#### Exercise description
Output exactly the lines below, starting with the line that has "### single_qubit_program.py" and going on through the line that has "between arbitrary qubits.", both included, and no other lines.

[Excerpts from a dataset]

- Opening Delimiter -

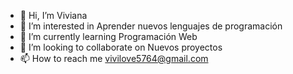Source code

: - 👋 Hi, I’m Viviana
- 👀 I’m interested in Aprender nuevos lenguajes de programación
- 🌱 I’m currently learning Programación Web
- 💞️ I’m looking to collaborate on Nuevos proyectos
- 📫 How to reach me vivilove5764@gmail.com

<!---
Nika7911/Nika7911 is a ✨ special ✨ repository because its `README.md` (this file) appears on your GitHub profile.
You can click the Preview link to take a look at your changes.
--->
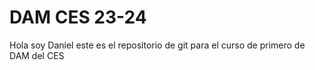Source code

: <h1> DAM CES 23-24 </h1>
<p>Hola soy Daniel este es el repositorio de git para el curso de primero de DAM del CES</p>
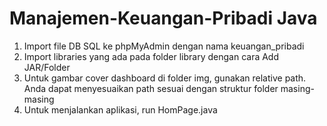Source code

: # Manajemen-Keuangan-Pribadi Java
1. Import file DB SQL ke phpMyAdmin dengan nama keuangan_pribadi
2. Import libraries yang ada pada folder library dengan cara Add JAR/Folder
3. Untuk gambar cover dashboard di folder img, gunakan relative path. Anda dapat menyesuaikan path sesuai dengan struktur folder masing-masing
4. Untuk menjalankan aplikasi, run HomPage.java
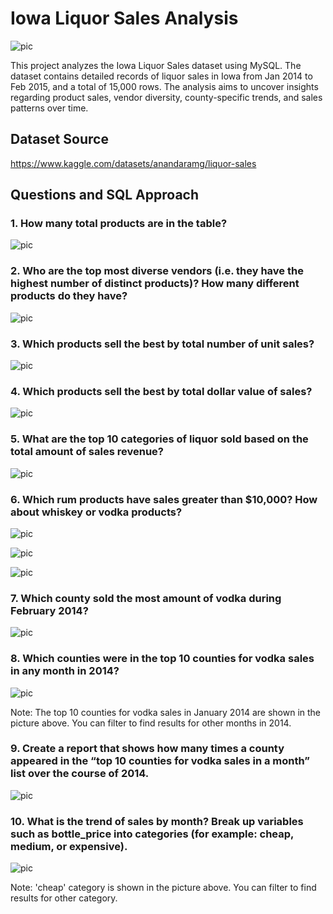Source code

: # Iowa Liquor Sales Analysis

![pic](./pictures/cover_1.webp "pic")

This project analyzes the Iowa Liquor Sales dataset using MySQL. The dataset contains detailed records of liquor sales in Iowa from Jan 2014 to Feb 2015, and a total of 15,000 rows. The analysis aims to uncover insights regarding product sales, vendor diversity, county-specific trends, and sales patterns over time.

## Dataset Source
https://www.kaggle.com/datasets/anandaramg/liquor-sales

## Questions and SQL Approach

### 1. How many total products are in the table?

![pic](./pictures/q1.png "pic")

### 2. Who are the top most diverse vendors (i.e. they have the highest number of distinct products)? How many different products do they have?

![pic](./pictures/q2.png "pic")

### 3. Which products sell the best by total number of unit sales? 

![pic](./pictures/q3.png "pic")

### 4. Which products sell the best by total dollar value of sales?

![pic](./pictures/q4.png "pic")

### 5. What are the top 10 categories of liquor sold based on the total amount of sales revenue?

![pic](./pictures/q5.png "pic")

### 6. Which rum products have sales greater than $10,000? How about whiskey or vodka products?

![pic](./pictures/q6_1.png "pic")

![pic](./pictures/q6_2.png "pic")

![pic](./pictures/q6_3.png "pic")

### 7. Which county sold the most amount of vodka during February 2014?

![pic](./pictures/q7.png "pic")

### 8. Which counties were in the top 10 counties for vodka sales in any month in 2014?

![pic](./pictures/q8.png "pic")


Note: The top 10 counties for vodka sales in January 2014 are shown in the picture above. You can filter to find results for other months in 2014.

### 9. Create a report that shows how many times a county appeared in the “top 10 counties for vodka sales in a month” list over the course of 2014.

![pic](./pictures/q9.png "pic")

### 10. What is the trend of sales by month? Break up variables such as bottle_price into categories (for example: cheap, medium, or expensive).

![pic](./pictures/q10.png "pic")

Note: 'cheap' category is shown in the picture above. You can filter to find results for other category.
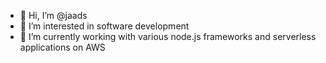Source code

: - 👋 Hi, I’m @jaads
- 👀 I’m interested in software development
- 🌱 I’m currently working with various node.js frameworks and serverless applications on AWS

<!---
jaads/jaads is a ✨ special ✨ repository because its `README.md` (this file) appears on your GitHub profile.
You can click the Preview link to take a look at your changes.
--->
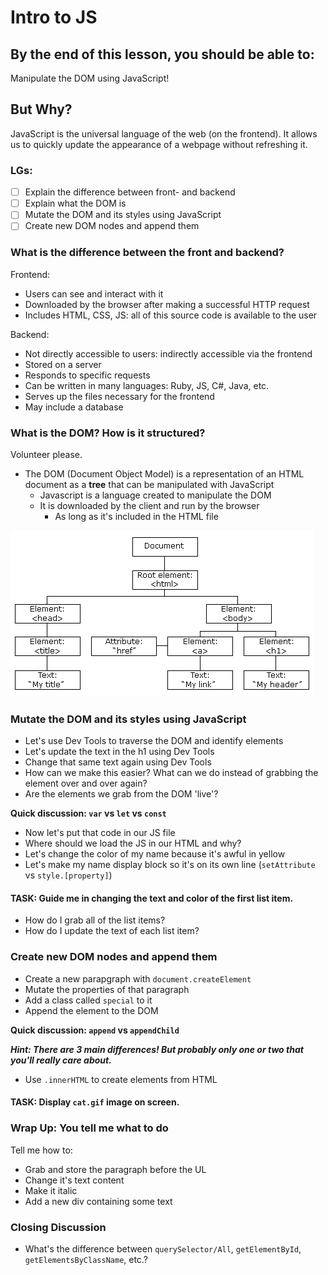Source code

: # Intro to JS

## By the end of this lesson, you should be able to:

Manipulate the DOM using JavaScript!

## But Why?

JavaScript is the universal language of the web (on the frontend). It allows us to quickly update the appearance of a webpage without refreshing it.

### LGs:

- [ ] Explain the difference between front- and backend
- [ ] Explain what the DOM is
- [ ] Mutate the DOM and its styles using JavaScript
- [ ] Create new DOM nodes and append them

### What is the difference between the front and backend?

Frontend:
* Users can see and interact with it
* Downloaded by the browser after making a successful HTTP request
* Includes HTML, CSS, JS: all of this source code is available to the user

Backend:
* Not directly accessible to users: indirectly accessible via the frontend
* Stored on a server
* Responds to specific requests
* Can be written in many languages: Ruby, JS, C#, Java, etc.
* Serves up the files necessary for the frontend
* May include a database

### What is the DOM? How is it structured?

Volunteer please.

- The DOM (Document Object Model) is a representation of an HTML document as a **tree** that can be manipulated with JavaScript
  - Javascript is a language created to manipulate the DOM
  - It is downloaded by the client and run by the browser
      - As long as it's included in the HTML file

![](pic_htmltree.gif)

### Mutate the DOM and its styles using JavaScript

- Let's use Dev Tools to traverse the DOM and identify elements
- Let's update the text in the h1 using Dev Tools
- Change that same text again using Dev Tools
- How can we make this easier? What can we do instead of grabbing the element over and over again?
- Are the elements we grab from the DOM 'live'?

**Quick discussion: `var` vs `let` vs `const`**

- Now let's put that code in our JS file
- Where should we load the JS in our HTML and why?
- Let's change the color of my name because it's awful in yellow
- Let's make my name display block so it's on its own line (`setAttribute` vs `style.[property]`)

#### TASK: Guide me in changing the text and color of the first list item.

- How do I grab all of the list items?
- How do I update the text of each list item?


### Create new DOM nodes and append them
- Create a new parapgraph with `document.createElement`
- Mutate the properties of that paragraph
- Add a class called `special` to it
- Append the element to the DOM

**Quick discussion: `append` vs `appendChild`**

***Hint: There are 3 main differences! But probably only one or two that you'll really care about.***

- Use `.innerHTML` to create elements from HTML

#### TASK: Display `cat.gif` image on screen.

### Wrap Up: You tell me what to do

Tell me how to:
- Grab and store the paragraph before the UL
- Change it's text content
- Make it italic
- Add a new div containing some text

### Closing Discussion
- What's the difference between `querySelector/All`, `getElementById`, `getElementsByClassName`, etc.?
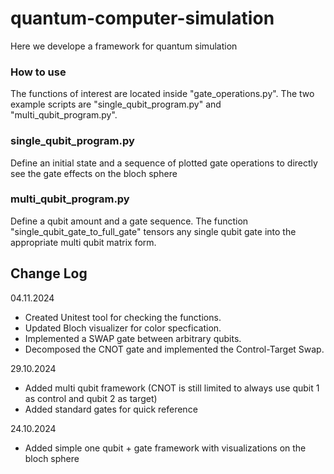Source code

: # quantum-computer-simulation

Here we develope a framework for quantum simulation


### How to use
The functions of interest are located inside "gate_operations.py". The two example scripts are "single_qubit_program.py" and "multi_qubit_program.py". 

### single_qubit_program.py
Define an initial state and a sequence of plotted gate operations to directly see the gate effects on the bloch sphere

### multi_qubit_program.py
Define a qubit amount and a gate sequence. The function "single_qubit_gate_to_full_gate" tensors any single qubit gate into the appropriate multi qubit matrix form.

## Change Log
04.11.2024
+ Created Unitest tool for checking the functions. 
+ Updated Bloch visualizer for color specfication.
+ Implemented a SWAP gate between arbitrary qubits.
+ Decomposed the CNOT gate and implemented the Control-Target Swap.

29.10.2024
+ Added multi qubit framework (CNOT is still limited to always use qubit 1 as control and qubit 2 as target)
+ Added standard gates for quick reference

24.10.2024
+ Added simple one qubit + gate framework with visualizations on the bloch sphere

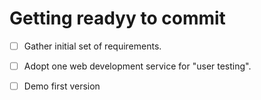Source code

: # Getting readyy to commit
- [ ] Gather initial set of requirements.
- [ ] Adopt one web development service for "user testing".
- [ ] Demo first version

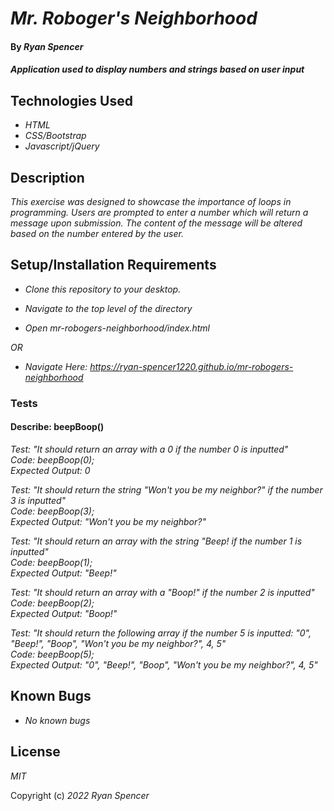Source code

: # _Mr. Roboger's Neighborhood_

#### By _Ryan Spencer_

#### _Application used to display numbers and strings based on user input_

## Technologies Used

- _HTML_
- _CSS/Bootstrap_
- _Javascript/jQuery_

## Description

_This exercise was designed to showcase the importance of loops in programming. Users are prompted to enter a number which will return a message upon submission. The content of the message will be altered based on the number entered by the user._

## Setup/Installation Requirements

- _Clone this repository to your desktop._

- _Navigate to the top level of the directory_

- _Open mr-robogers-neighborhood/index.html_

_OR_

- _Navigate Here: https://ryan-spencer1220.github.io/mr-robogers-neighborhood_

### Tests

#### Describe: beepBoop()

_Test: "It should return an array with a 0 if the number 0 is inputted"_\
_Code: beepBoop(0);_\
_Expected Output: 0_

_Test: "It should return the string "Won't you be my neighbor?" if the number 3 is inputted"_\
_Code: beepBoop(3);_\
_Expected Output: "Won't you be my neighbor?"_

_Test: "It should return an array with the string "Beep! if the number 1 is inputted"_\
_Code: beepBoop(1);_\
_Expected Output: "Beep!"_

_Test: "It should return an array with a "Boop!" if the number 2 is inputted"_\
_Code: beepBoop(2);_\
_Expected Output: "Boop!"_

_Test: "It should return the following array if the number 5 is inputted: "0", "Beep!", "Boop", "Won't you be my neighbor?", 4, 5"_\
_Code: beepBoop(5);_\
_Expected Output: "0", "Beep!", "Boop", "Won't you be my neighbor?", 4, 5"_

## Known Bugs

- _No known bugs_

## License

_MIT_

Copyright (c) _2022_ _Ryan Spencer_
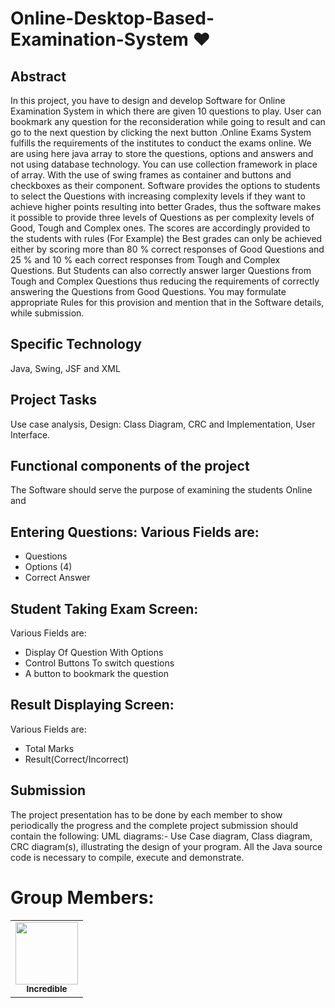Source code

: # Online-Desktop-Based-Examination-System :heart:

## Abstract 

In this project, you have to design and develop Software for Online Examination System in which there are given 10 questions to play. User can bookmark any question for the reconsideration while going to result and can go to the next question by clicking the next button .Online Exams System fulfills the requirements of the institutes to conduct the exams online. We are using here java array to store the questions, options and answers and not using database technology. You can use collection framework in place of array. With the use of swing frames as container and buttons and checkboxes as their component. Software provides the options to students to select the Questions with increasing complexity levels if they want to achieve higher points resulting into better Grades, thus the software makes it possible to provide three levels of Questions as per complexity levels of Good, Tough and Complex ones. The scores are accordingly provided to the students with rules (For Example) the  Best grades can only be achieved either by scoring more than 80 % correct responses of Good Questions and 25 % and 10 % each correct responses from Tough and Complex Questions.  But Students can also correctly answer larger Questions from Tough and Complex Questions thus reducing the requirements of correctly answering the Questions from Good Questions. You may formulate appropriate Rules for this provision and mention that in the Software details, while submission.

## Specific Technology
Java, Swing, JSF and XML

## Project Tasks
Use case analysis, Design: Class Diagram, CRC and Implementation, User Interface.

## Functional components of the project
The Software should serve the purpose of examining the students Online and 

## Entering Questions: Various Fields are:
* Questions
* Options (4)
* Correct Answer

## Student Taking Exam Screen: 
Various Fields are:
* Display Of Question With Options
* Control Buttons To switch questions
* A button to bookmark the question

## Result Displaying Screen: 
Various Fields are:
* Total Marks
* Result(Correct/Incorrect)

## Submission
The project presentation has to be done by each member to show periodically the progress and the complete project submission should contain the following:
UML diagrams:- Use Case diagram, Class diagram, CRC diagram(s), illustrating the design of your program. 
All the Java source code is necessary to compile, execute and demonstrate.

# Group Members:
<table>
  <tr>
     <td align="center"><a href="https://github.com/Jyotika999"><img src="https://avatars0.githubusercontent.com/u/54600270?v=4" width="100px;" alt=""/><br /><sub><b>Incredible</b></sub></a><br /></td>

 
 </tr>
</table>


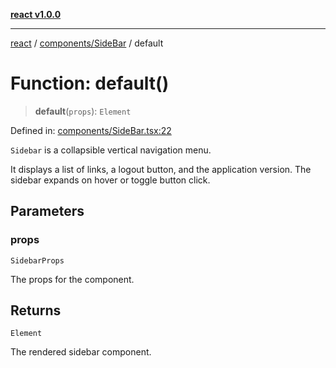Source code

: [**react v1.0.0**](../../../README.md)

***

[react](../../../modules.md) / [components/SideBar](../README.md) / default

# Function: default()

> **default**(`props`): `Element`

Defined in: [components/SideBar.tsx:22](https://github.com/AbelGRubio/frontend-chat/blob/94a79fb2b79fd1c18d40ec9eeb8377e87e00aa93/src/components/SideBar.tsx#L22)

`Sidebar` is a collapsible vertical navigation menu.

It displays a list of links, a logout button, and the application version.
The sidebar expands on hover or toggle button click.

## Parameters

### props

`SidebarProps`

The props for the component.

## Returns

`Element`

The rendered sidebar component.

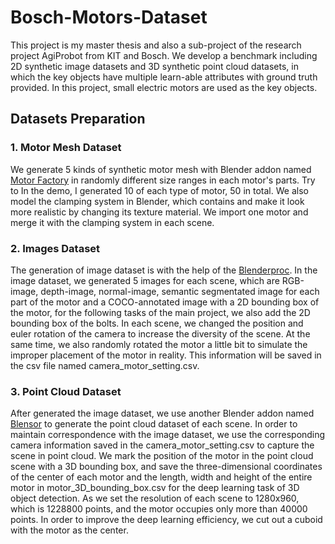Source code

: # Bosch-Motors-Dataset
This project is my master thesis and also a sub-project of the research project AgiProbot from KIT and Bosch. We develop a benchmark including 2D synthetic image datasets and 3D synthetic point cloud datasets, in which the key objects have multiple learn-able attributes with ground truth provided. In this project, small electric motors are used as the key objects.
## Datasets Preparation
### 1. Motor Mesh Dataset
We generate 5 kinds of synthetic motor mesh with Blender addon named [Motor Factory](https://github.com/cold-soda-jay/blenderMotorFactoryVer2.0) in randomly different size ranges in each motor's parts. Try to In the demo, I generated 10 of each type of motor, 50 in total. We also model the clamping system in Blender, which contains  and make it look more realistic by changing its texture material. We import one motor and merge it with the clamping system in each scene.
### 2. Images Dataset 
The generation of image dataset is with the help of the [Blenderproc](https://github.com/DLR-RM/BlenderProc). In the image dataset, we generated 5 images for each scene, which are RGB-image, depth-image, normal-image, semantic segmentated image for each part of the motor and a COCO-annotated image with a 2D bounding box of the motor, for the following tasks of the main project, we also add the 2D bounding box of the bolts. In each scene, we changed the position and euler rotation of the camera to increase the diversity of the scene. At the same time, we also randomly rotated the motor a little bit to simulate the improper placement of the motor in reality. This information will be saved in the csv file named camera_motor_setting.csv.
### 3. Point Cloud Dataset
After generated the image dataset, we use another Blender addon named [Blensor](https://www.blensor.org/) to generate the point cloud dataset of each scene. In order to maintain correspondence with the image dataset, we use the corresponding camera information saved in the camera_motor_setting.csv to capture the scene in point cloud. We mark the position of the motor in the point cloud scene with a 3D bounding box, and save the three-dimensional coordinates of the center of each motor and the length, width and height of the entire motor in motor_3D_bounding_box.csv for the deep learning task of 3D object detection. As we set the resolution of each scene to 1280x960, which is 1228800 points, and the motor occupies only more than 40000 points. In order to improve the deep learning efficiency, we cut out a cuboid with the motor as the center.
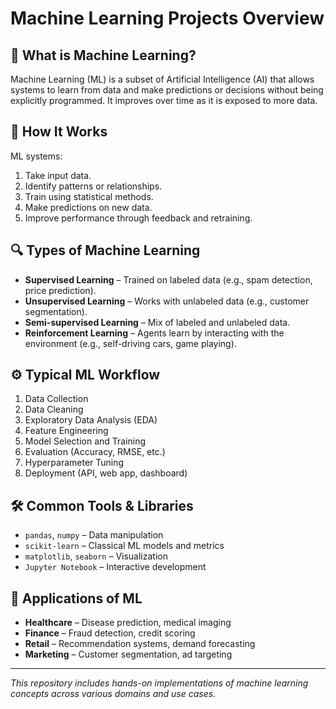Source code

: # Machine Learning Projects Overview

## 📌 What is Machine Learning?

Machine Learning (ML) is a subset of Artificial Intelligence (AI) that allows systems to learn from data and make predictions or decisions without being explicitly programmed. It improves over time as it is exposed to more data.

## 🧠 How It Works

ML systems:
1. Take input data.
2. Identify patterns or relationships.
3. Train using statistical methods.
4. Make predictions on new data.
5. Improve performance through feedback and retraining.

## 🔍 Types of Machine Learning

- **Supervised Learning** – Trained on labeled data (e.g., spam detection, price prediction).
- **Unsupervised Learning** – Works with unlabeled data (e.g., customer segmentation).
- **Semi-supervised Learning** – Mix of labeled and unlabeled data.
- **Reinforcement Learning** – Agents learn by interacting with the environment (e.g., self-driving cars, game playing).

## ⚙️ Typical ML Workflow

1. Data Collection  
2. Data Cleaning  
3. Exploratory Data Analysis (EDA)  
4. Feature Engineering  
5. Model Selection and Training  
6. Evaluation (Accuracy, RMSE, etc.)  
7. Hyperparameter Tuning  
8. Deployment (API, web app, dashboard)

## 🛠️ Common Tools & Libraries

- `pandas`, `numpy` – Data manipulation
- `scikit-learn` – Classical ML models and metrics
- `matplotlib`, `seaborn` – Visualization
- `Jupyter Notebook` – Interactive development

## 💼 Applications of ML

- **Healthcare** – Disease prediction, medical imaging
- **Finance** – Fraud detection, credit scoring
- **Retail** – Recommendation systems, demand forecasting
- **Marketing** – Customer segmentation, ad targeting

---

_This repository includes hands-on implementations of machine learning concepts across various domains and use cases._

- Closing Delimiter -

#### Problem solution
### single_qubit_program.py
Define an initial state and a sequence of plotted gate operations to directly see the gate effects on the bloch sphere

### multi_qubit_program.py
Define a qubit amount and a gate sequence. The function "single_qubit_gate_to_full_gate" tensors any single qubit gate into the appropriate multi qubit matrix form.

## Change Log
04.11.2024
+ Created Unitest tool for checking the functions. 
+ Updated Bloch visualizer for color specfication.
+ Implemented a SWAP gate between arbitrary qubits.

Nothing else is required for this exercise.